By measuring robot-related experiences and preconceived attitudes towards robot we found that user’s have a negative attitude towards robot if exposure to robots is either too much or too little. If users have a negative preconceived attitude towards robots, then exposure to robots may only serve to reinforce this attitude. However, if users have little or no exposure to robots, then introducing them to a robot may be met with apprehension or confusion. In either case, it is important to consider users’ attitudes towards robots when designing collaborative interfaces and to try to strike a balance between exposure and preconceived attitudes.
There are several potential limitations to using communication modes for natural interface in human-robot collaboration. First, the use of communication modes may limit the ability of robots to effectively communicate with all humans alike. There are currently accessibility barriers with robot interfaces that make them inaccessible to people with visual, hearing, motor or cognitive disabilities. Second, the use of communication modes may also limit the ability of robots to effectively communicate with humans from different cultures or backgrounds. For example, if a robot only uses verbal communication, it may not be able to effectively communicate with a human who does not speak the same language.
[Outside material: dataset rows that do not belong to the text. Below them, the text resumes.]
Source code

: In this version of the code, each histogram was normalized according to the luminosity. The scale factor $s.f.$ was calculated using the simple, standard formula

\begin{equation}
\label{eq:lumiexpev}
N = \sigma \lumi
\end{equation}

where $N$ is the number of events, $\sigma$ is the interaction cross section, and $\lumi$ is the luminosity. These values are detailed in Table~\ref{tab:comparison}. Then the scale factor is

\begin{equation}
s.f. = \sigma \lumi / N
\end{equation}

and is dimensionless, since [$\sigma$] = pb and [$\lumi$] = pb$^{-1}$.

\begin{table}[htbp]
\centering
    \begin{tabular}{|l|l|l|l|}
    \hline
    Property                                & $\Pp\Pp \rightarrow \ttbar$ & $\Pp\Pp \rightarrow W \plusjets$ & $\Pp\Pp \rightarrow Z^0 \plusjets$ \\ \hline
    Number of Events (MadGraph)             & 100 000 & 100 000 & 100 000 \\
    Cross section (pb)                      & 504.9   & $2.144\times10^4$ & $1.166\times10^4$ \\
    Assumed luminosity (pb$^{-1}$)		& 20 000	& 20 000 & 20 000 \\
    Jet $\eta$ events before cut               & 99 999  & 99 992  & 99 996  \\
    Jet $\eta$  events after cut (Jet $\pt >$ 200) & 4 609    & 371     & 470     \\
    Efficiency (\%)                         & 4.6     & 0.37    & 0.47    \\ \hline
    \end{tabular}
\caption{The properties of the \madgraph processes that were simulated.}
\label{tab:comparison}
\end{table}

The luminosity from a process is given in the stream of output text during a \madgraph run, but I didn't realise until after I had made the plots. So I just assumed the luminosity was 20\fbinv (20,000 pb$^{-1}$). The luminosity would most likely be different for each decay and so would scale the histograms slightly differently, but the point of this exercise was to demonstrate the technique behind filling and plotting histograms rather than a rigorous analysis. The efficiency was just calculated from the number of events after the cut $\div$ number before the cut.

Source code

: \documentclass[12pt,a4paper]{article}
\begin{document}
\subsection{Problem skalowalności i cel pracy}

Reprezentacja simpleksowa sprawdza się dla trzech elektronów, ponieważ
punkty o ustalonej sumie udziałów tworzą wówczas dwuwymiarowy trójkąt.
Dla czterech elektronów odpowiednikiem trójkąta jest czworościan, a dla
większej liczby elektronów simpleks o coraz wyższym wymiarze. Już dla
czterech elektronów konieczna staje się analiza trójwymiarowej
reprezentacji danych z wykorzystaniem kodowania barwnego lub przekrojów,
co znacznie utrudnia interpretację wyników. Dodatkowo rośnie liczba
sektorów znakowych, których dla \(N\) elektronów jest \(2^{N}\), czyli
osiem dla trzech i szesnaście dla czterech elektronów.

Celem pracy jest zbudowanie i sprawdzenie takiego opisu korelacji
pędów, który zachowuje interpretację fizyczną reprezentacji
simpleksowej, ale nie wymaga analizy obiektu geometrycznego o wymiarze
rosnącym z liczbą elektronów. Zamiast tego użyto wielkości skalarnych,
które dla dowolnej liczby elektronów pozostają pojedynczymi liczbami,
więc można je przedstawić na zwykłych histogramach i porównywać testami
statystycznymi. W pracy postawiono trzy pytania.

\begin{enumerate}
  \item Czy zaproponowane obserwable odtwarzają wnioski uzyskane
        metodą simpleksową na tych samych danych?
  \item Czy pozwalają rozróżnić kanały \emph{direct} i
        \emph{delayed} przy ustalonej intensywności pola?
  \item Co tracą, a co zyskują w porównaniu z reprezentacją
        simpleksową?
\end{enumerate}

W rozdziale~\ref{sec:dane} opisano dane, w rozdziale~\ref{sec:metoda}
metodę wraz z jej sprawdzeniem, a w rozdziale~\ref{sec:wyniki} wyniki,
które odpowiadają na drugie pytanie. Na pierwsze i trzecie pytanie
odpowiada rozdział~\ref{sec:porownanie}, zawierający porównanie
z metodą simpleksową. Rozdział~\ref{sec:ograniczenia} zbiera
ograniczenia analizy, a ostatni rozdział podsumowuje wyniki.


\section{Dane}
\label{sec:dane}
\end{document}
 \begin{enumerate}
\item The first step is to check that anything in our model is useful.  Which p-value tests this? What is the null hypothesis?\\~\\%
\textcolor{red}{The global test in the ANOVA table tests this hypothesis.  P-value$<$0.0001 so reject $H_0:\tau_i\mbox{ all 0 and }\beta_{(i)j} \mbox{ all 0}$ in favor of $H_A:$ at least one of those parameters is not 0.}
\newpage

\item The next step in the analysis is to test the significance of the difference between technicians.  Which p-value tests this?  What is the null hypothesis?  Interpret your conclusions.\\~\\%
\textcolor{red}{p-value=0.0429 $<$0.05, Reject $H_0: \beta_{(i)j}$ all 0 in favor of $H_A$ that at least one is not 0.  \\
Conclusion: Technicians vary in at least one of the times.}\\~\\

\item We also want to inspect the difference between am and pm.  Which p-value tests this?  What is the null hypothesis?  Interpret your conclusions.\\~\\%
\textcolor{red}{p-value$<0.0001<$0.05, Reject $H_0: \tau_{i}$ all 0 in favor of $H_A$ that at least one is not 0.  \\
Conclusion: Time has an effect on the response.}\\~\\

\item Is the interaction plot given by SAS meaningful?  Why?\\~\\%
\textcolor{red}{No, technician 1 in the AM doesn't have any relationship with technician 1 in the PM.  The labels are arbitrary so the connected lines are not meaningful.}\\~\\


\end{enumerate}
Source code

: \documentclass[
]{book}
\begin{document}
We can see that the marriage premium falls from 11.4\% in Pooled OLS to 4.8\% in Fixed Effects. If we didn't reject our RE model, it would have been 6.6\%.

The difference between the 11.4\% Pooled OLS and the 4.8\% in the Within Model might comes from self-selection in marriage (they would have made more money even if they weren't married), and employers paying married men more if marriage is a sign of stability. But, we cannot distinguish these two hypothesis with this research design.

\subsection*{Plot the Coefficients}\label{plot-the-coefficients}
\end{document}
In the future, we can explore a specific application and task focussed inquiry of an appropriate interface for the robot. For example, we may want to study whether a certain type of interface works better for tasks such as cleaning or assisting an elderly person with basic needs.
One possibility is to study how people work with robots in collaborative tasks. For example, how do people share control of the robot, and how does the robot’s behavior affect the workflow?
Another direction for future research is to study how people communicate with robots. For example, do people prefer to use text or voice to communicate with robots? How do people use gestures and body language to communicate with robots?
Determining the most effective methods for human-robot interaction, considering the myriad of factors that can affect the interaction, will be important for the future development of safe, efficient, and useful robotic systems.